Unten auf dem Rasen war es der von Veh an den Pranger gestellte Sascha Rösler, der die Contenance verlor, sich nach dem späten Ausgleichstreffer vor der Ersatzbank der Eintracht aufbaute und dort den Treffer bejubelte. Dabei soll er mit den Worten „Komm doch, komm doch her“ provoziert haben. Schiedsrichter Brych schickte Rösler mit einer Gelb-Roten Karte vom Feld.

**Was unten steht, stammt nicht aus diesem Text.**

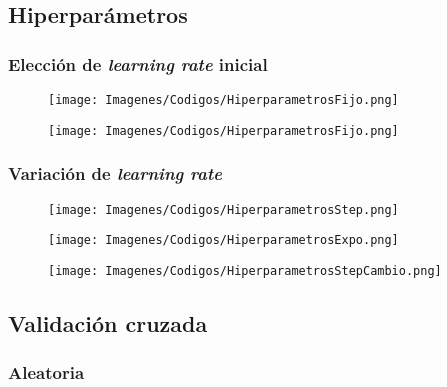 \documentclass{report}
\begin{document}
\subsection{Hiperparámetros}

\subsubsection{Elección de \textit{learning rate} inicial}

\begin{figure}[H]
    \raggedright
    \texttt{[image: Imagenes/Codigos/HiperparametrosFijo.png]}
\end{figure}

\begin{figure}[H]
    \raggedright
    \texttt{[image: Imagenes/Codigos/HiperparametrosFijo.png]}
\end{figure}

\subsubsection{Variación de \textit{learning rate}}

\begin{figure}[H]
    \raggedright
    \texttt{[image: Imagenes/Codigos/HiperparametrosStep.png]}
\end{figure}

\begin{figure}[H]
    \raggedright
    \texttt{[image: Imagenes/Codigos/HiperparametrosExpo.png]}
\end{figure}

\begin{figure}[H]
    \raggedright
    \texttt{[image: Imagenes/Codigos/HiperparametrosStepCambio.png]}
\end{figure}








\newpage
\subsection{Validación cruzada}



\subsubsection{Aleatoria}
\end{document}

"Selbstdarsteller" Rösler?

„Es ist ja nicht das erste Mal, dass Sascha Rösler provoziert. Das gehört sich nicht im Fußball. Er ist ein Selbstdarsteller“, sagte Benjamin Köhler, der für Frankfurt in der 69. Minute das 1:0 erzielt hatte. Düsseldorfs Torschütze Langeneke wollte seinem Teamkollegen Rösler hingegen „keinen Vorwurf“ machen: „Ich glaube, der eine oder andere in Deutschland fand die Aktion von Sascha Rösler nicht so schlecht.“ Sportdirektor Werner hingegen schon. Für solche Fälle gäbe es einen Strafenkatalog, sagte Werner, „da muss er (Rösler – d.R.) richtig bluten“.

Bis zum Wochenende haben die Mannschaften nun Zeit, ihre Gemüter zu beruhigen. Am Samstag trifft die Eintracht im Lokalderby auf den FSV Frankfurt – Düsseldorf gastiert tags darauf bei 1860 München.